Read The Penguin History of Britain: New Worlds, Lost Worlds:The Rule of the Tudors 1485-1630 Online
Authors: Susan Brigden
Tags: #Europe, #Great Britain, #Western, #History
We cannot understand the past without imposing patterns, but should always remember that there are other ways of seeing it. This book is more about kings, and queens, than cabbages; even so, it has little to say about the constitution or institutions, about the workings of Parliaments and Councils. There is much about religion, but little about the institutional Church and the clergy. The economy, trade, agriculture – upon which everything else rested – are left for other histories. More is
included about going to war than about paying for it. What Elizabethans thought of as ‘the fourth sort of men who did not rule’ (and they did not think to include women) are not here given the say which their overwhelming number deserves. Most of the people of the past remain, as individuals, beyond history, unknown and unknowable. Many of the century’s great discoveries and transformations may have passed by those who, working for what they hoped would be their daily bread, simply had no time for them.

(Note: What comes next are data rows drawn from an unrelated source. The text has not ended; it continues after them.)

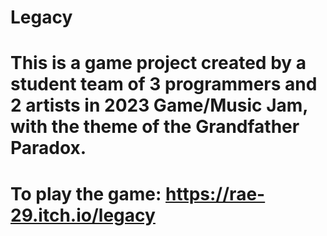 # Legacy

# This is a game project created by a student team of 3 programmers and 2 artists in 2023 Game/Music Jam, with the theme of the Grandfather Paradox. 
# To play the game: https://rae-29.itch.io/legacy

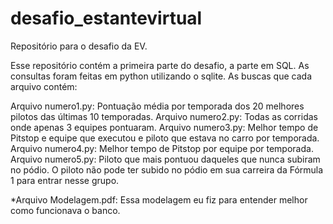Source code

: # desafio_estantevirtual
  Repositório para o desafio da EV.

  Esse repositório contém a primeira parte do desafio, a parte em SQL. As consultas foram feitas em python utilizando o sqlite.
  As buscas que cada arquivo contém:
  
  Arquivo numero1.py: Pontuação média por temporada dos 20 melhores pilotos das últimas 10 temporadas.
  Arquivo numero2.py: Todas as corridas onde apenas 3 equipes pontuaram.
  Arquivo numero3.py: Melhor tempo de Pitstop e equipe que executou e piloto que estava no carro por temporada.
  Arquivo numero4.py: Melhor tempo de Pitstop por equipe por temporada.
  Arquivo numero5.py: Piloto que mais pontuou daqueles que nunca subiram no pódio.
                      O piloto não pode ter subido no pódio em sua carreira da Fórmula 1 para entrar nesse grupo.
  
  *Arquivo Modelagem.pdf: Essa modelagem eu fiz para entender melhor como funcionava o banco.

Every parish and precinct, ward and village had its own political life, and its own history, but in this book most of those local histories are subsumed within a larger whole. Even Wales, although set apart by its own history, language and culture, has not been given its separate, national history under the Tudors, the dynasty which was partly Welsh in blood, and first ventured its claim there. During the sixteenth century Wales increasingly participated in English politics, government and religion and came to adopt its institutions – the common law, Parliament, the established Church, the apparatus of local government – while in Ireland, the Tudors’ other Celtic dominion, the estrangement grew.

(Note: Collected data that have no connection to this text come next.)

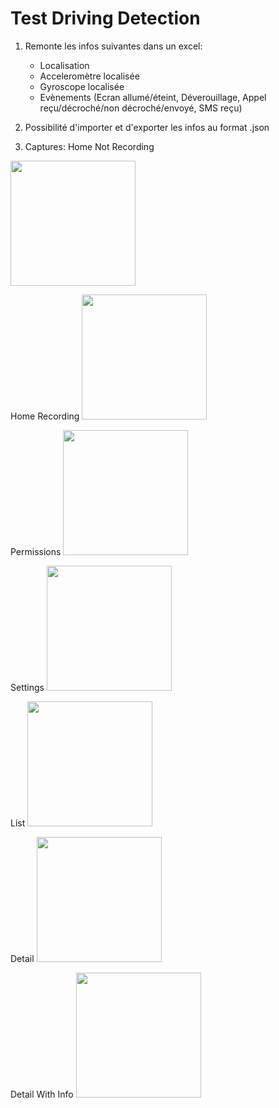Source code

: # Test Driving Detection

1. Remonte les infos suivantes dans un excel:
    - Localisation
    - Acceleromètre localisée
    - Gyroscope localisée
    - Evènements (Ecran allumé/éteint, Déverouillage, Appel reçu/décroché/non décroché/envoyé, SMS reçu)

2. Possibilité d'importer et d'exporter les infos au format .json

3. Captures:
Home Not Recording
<img src="https://gitea.openium.fr/l.godart/driving-distraction/raw/branch/master/captures/home_not_recording.jpg" width="200">

Home Recording
<img src="https://gitea.openium.fr/l.godart/driving-distraction/raw/branch/master/captures/home_recording.jpg" width="200">

Permissions
<img src="https://gitea.openium.fr/l.godart/driving-distraction/raw/branch/master/captures/permissions.jpg" width="200">

Settings
<img src="https://gitea.openium.fr/l.godart/driving-distraction/raw/branch/master/captures/settings.jpg" width="200">

List
<img src="https://gitea.openium.fr/l.godart/driving-distraction/raw/branch/master/captures/list.jpg" width="200">

Detail
<img src="https://gitea.openium.fr/l.godart/driving-distraction/raw/branch/master/captures/detail.jpg" width="200">

Detail With Info
<img src="https://gitea.openium.fr/l.godart/driving-distraction/src/commit/286abf573c195853c327e87e244bef10b8e41dfe/captures/detail_with_info.jpg" width="200">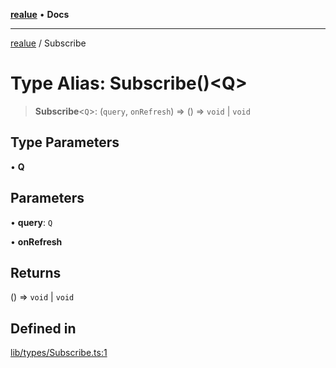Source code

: [**realue**](../README.md) • **Docs**

***

[realue](../README.md) / Subscribe

# Type Alias: Subscribe()\<Q\>

> **Subscribe**\<`Q`\>: (`query`, `onRefresh`) => () => `void` \| `void`

## Type Parameters

• **Q**

## Parameters

• **query**: `Q`

• **onRefresh**

## Returns

() => `void` \| `void`

## Defined in

[lib/types/Subscribe.ts:1](https://github.com/nevoland/realue/blob/f0861eda689780090ad24f17b0b38643f5880cf7/lib/types/Subscribe.ts#L1)
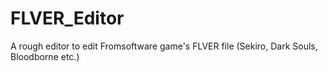 # FLVER_Editor
A rough editor to edit Fromsoftware game's FLVER file (Sekiro, Dark Souls, Bloodborne etc.)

The awe and excitement I felt when I was first asked to write this book never quite left me as I wrote it. Following S. T. Bindoff’s classic
Tudor England
in the original Pelican History of England would give any historian pause. This book is not like his; his guiding themes are not always mine. After half a century, and with the vast increase of scholarship about the period, the vision is bound to have changed. Yet I hope that I have written in the same spirit; with the intention of telling the story to those who do not know it already, and of recovering something of the experience of those who lived in that time, of their certainties and uncertainties, hopes and terrors.
In the Renaissance people thought often about friendship, and so have I in writing this book. It is a product of the University of Oxford, of its particular community and system. I thank the Rector and Fellows of Lincoln College for fellowship, and for the support which a college provides. I am grateful to Paul Langford, best of colleagues through two decades, for steeling my resolve to accept Penguin’s invitation, and to Perry Gauci for endless cheerfulness and support. This book might have been finished sooner had it not been for hours spent with undergraduates, but I thank them for their company and for all they have taught me. I greatly valued Rosamund Oates’s help and encouragement as I was finishing this book. I have learnt a great deal from those with whom I have shared University
classes, and I particularly thank Ian Archer, Cliff Davies, Steven Gunn, Christopher Haigh (my undergraduate tutor), Felicity Heal, Judith Maltby, Scott Mandelbrote, Peter McCullough, Jonathan Woolfson and Jenny Wormald.
Many people have generously answered my questions, sent me references, found me books and taken pity on my ignorance: Andy Barnett, Jeremy Catto, Thomas Charles-Edwards, Jason Dorsett, Roy Foster, Hiram Morgan, Pat Palmer, Fiona Piddock, Claire Preston, Mike White, Nigel Wilson, Lucy Wooding, David Wootton, the staff of the Bodleian and History Faculty Libraries. Bridget Smith kindly typed the bibliographical essay. I am grateful to them all.
I have often thought of my late supervisor, Geoffrey Elton, as I wrote this book, and profoundly wish that he could have read it and put me right. He taught me very many things; not least that I should not expect writing history to be easy.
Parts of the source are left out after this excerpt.